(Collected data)
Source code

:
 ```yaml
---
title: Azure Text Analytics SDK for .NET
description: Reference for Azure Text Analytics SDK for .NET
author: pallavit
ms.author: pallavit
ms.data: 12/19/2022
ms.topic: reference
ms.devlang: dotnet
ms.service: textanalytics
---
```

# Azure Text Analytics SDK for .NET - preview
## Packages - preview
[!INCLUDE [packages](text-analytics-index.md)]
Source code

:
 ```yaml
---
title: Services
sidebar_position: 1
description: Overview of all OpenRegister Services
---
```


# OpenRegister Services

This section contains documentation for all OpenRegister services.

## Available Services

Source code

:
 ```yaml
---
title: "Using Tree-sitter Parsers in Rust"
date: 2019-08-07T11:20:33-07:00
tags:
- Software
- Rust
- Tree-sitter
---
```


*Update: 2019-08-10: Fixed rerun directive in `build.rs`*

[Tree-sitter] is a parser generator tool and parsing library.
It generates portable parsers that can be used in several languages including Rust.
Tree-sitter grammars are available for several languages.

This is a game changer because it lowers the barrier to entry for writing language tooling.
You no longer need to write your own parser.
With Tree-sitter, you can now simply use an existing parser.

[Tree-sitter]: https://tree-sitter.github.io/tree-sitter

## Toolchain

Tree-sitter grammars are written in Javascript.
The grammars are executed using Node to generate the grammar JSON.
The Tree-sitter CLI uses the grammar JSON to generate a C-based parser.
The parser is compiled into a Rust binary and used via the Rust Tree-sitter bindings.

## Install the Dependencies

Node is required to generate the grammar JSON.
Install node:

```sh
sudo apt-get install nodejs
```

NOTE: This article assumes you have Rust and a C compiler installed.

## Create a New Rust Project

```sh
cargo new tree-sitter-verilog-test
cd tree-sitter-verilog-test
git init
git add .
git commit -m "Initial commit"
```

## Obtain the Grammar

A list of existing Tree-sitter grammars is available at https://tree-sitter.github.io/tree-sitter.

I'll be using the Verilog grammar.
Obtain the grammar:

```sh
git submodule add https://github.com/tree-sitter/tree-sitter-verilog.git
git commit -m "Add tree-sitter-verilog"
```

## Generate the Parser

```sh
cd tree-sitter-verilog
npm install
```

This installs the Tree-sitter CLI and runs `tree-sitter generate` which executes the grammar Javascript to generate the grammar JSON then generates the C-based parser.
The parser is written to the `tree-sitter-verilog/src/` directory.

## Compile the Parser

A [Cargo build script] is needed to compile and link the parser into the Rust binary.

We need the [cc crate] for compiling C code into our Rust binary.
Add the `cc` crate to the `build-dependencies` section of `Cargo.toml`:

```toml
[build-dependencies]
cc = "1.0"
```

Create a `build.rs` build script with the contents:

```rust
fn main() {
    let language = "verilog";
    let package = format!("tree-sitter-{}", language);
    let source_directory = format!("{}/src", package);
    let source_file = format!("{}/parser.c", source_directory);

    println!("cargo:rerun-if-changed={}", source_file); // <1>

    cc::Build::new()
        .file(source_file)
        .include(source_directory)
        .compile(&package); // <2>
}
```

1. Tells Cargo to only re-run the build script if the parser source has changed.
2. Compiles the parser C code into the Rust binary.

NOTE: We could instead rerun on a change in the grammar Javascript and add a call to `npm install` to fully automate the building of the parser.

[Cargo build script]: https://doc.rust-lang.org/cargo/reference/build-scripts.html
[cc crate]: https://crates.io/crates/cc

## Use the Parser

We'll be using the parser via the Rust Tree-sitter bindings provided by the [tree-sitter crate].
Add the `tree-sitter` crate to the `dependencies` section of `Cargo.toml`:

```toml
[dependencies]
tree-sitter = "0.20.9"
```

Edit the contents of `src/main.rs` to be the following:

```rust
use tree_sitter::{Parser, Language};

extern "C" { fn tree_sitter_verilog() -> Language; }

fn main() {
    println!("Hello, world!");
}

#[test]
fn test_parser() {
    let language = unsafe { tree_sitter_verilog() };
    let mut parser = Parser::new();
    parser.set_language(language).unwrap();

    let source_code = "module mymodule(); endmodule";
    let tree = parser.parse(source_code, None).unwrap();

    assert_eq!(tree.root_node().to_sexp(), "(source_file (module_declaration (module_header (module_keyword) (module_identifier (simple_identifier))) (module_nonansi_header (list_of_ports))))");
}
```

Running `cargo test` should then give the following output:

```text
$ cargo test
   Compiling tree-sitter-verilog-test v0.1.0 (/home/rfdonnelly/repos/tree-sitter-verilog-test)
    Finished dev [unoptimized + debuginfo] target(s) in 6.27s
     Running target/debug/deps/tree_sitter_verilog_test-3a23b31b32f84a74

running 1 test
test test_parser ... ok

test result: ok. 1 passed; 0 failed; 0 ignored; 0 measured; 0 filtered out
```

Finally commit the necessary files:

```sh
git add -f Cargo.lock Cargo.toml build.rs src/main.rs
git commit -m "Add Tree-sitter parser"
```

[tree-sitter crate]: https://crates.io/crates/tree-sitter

- _Activity_
All lines above containing the string "contents": copy each one.

- _Solved problem_
Create a `build.rs` build script with the contents:
Edit the contents of `src/main.rs` to be the following:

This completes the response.